[Data shown — start]

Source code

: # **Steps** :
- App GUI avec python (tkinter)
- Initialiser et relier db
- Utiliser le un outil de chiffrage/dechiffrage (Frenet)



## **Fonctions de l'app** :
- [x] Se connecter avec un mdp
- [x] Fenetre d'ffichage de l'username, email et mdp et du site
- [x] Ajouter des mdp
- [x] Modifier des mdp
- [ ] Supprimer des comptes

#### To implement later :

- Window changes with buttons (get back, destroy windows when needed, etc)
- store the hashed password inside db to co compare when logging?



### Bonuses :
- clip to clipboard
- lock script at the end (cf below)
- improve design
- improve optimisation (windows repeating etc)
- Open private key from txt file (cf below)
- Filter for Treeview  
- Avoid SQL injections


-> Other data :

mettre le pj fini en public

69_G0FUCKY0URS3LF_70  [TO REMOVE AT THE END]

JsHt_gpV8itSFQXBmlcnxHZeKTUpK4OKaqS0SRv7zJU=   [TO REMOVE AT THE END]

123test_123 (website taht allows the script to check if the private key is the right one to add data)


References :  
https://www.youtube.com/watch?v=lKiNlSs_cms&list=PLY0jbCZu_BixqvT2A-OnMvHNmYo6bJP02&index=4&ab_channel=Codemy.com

[Data shown — finish]
[Data shown — start]

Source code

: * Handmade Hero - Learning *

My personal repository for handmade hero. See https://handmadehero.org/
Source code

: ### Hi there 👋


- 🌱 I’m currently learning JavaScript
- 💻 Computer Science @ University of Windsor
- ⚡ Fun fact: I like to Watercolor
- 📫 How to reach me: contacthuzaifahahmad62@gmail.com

[Data shown — finish]

* Exercise
Search the records for the word "REMOVE". Copy each line where it appears.

* Completed task
69_G0FUCKY0URS3LF_70  [TO REMOVE AT THE END]
JsHt_gpV8itSFQXBmlcnxHZeKTUpK4OKaqS0SRv7zJU=   [TO REMOVE AT THE END]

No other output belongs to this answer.